小豆をゆっくりと、煮る。気が遠くなるくらいの長い時間をかけて、煮る。あるかなきかのとろ火で、気長に。と、あんが誕生するんだそうです。
和菓子とあんは、密接に関係しています。あんを使わない和菓子を数えたほうが早いのでは。そんな風にさえ思えてくるほどです。
まんじゅう。まんじゅうもまた、あん。あんのないまんじゅうは、珍しい。最中も、なかにあんが入っています。ぜんざい。ぜんざいはもう、あんそのものでありましょう。少し変ったところでは、シベリア。シベリアにもあんは不可欠であります。
あるいはまた、鯛焼き。鯛焼きになりますと、しっぽにあんが入っているかいないか。これで論争がおきるくらいのものであります。和菓子において、あんはまこと大切のようですね。
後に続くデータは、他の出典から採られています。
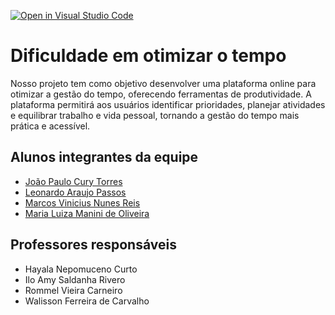 [![Open in Visual Studio Code](https://classroom.github.com/assets/open-in-vscode-2e0aaae1b6195c2367325f4f02e2d04e9abb55f0b24a779b69b11b9e10269abc.svg)](https://classroom.github.com/online_ide?assignment_repo_id=15990181&assignment_repo_type=AssignmentRepo)
# Dificuldade em otimizar o tempo

Nosso projeto tem como objetivo desenvolver uma plataforma online para otimizar a gestão do tempo, oferecendo ferramentas de produtividade. A plataforma permitirá aos usuários identificar prioridades, planejar atividades e equilibrar trabalho e vida pessoal, tornando a gestão do tempo mais prática e acessível.

## Alunos integrantes da equipe

 * [João Paulo Cury Torres](https://github.com)
  * [Leonardo Araujo Passos](https://github.com/LeoPassos98)
  * [Marcos Vinicius Nunes Reis](https://github.com/marcosware)
  * [Maria Luiza Manini de Oliveira](https://github.com/malumanini)

## Professores responsáveis

* Hayala Nepomuceno Curto
* Ilo Amy Saldanha Rivero
* Rommel Vieira Carneiro
* Walisson Ferreira de Carvalho
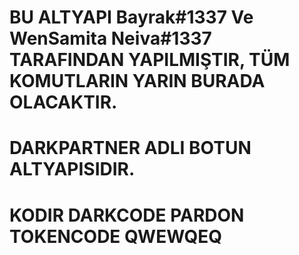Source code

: # BU ALTYAPI Bayrak#1337 Ve WenSamita Neiva#1337 TARAFINDAN YAPILMIŞTIR,  TÜM KOMUTLARIN YARIN BURADA OLACAKTIR.

# DARKPARTNER ADLI BOTUN ALTYAPISIDIR.

# KODIR DARKCODE PARDON TOKENCODE QWEWQEQ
あんこがお好きだったお方に、獅子文六がいます。獅子文六は若い頃、今川焼がお好きだった。獅子文六は、横浜生まれ、横浜育ち。むかし、横浜にそれはそれは、美味い今川焼屋があって。友達といくつ食べられるかの、競争。結局、獅子文六は十六個、食べた。友達は十二個までだったそうですが。もっとも明治の終り頃の話なのですね。
獅子文六が戦後間もなくに書いた小説に、『嵐といふらむ』があります。ただし物語の背景は戦前の話になっています。
『嵐といふらむ』のはじめに、黒い背広に縞ズボンを着る場面が。
「数馬は、黒の上着に縞ズボン ー その背広の胸に覗いている、青縞のワイシャツに、手をやった。」
「青縞」は、ブルーのストライプでしょうか。数馬は、息子。父は、伯爵というご身分 。その伯爵が息子に、注意。縞ズボンに「青縞」のシャツはいけない、と。たぶん、白の、ウイング・カラーを勧めたかったのでしょう。
もちろん今川焼を食べるくらいなら、「青縞」のシャツでも良いのでしょうが。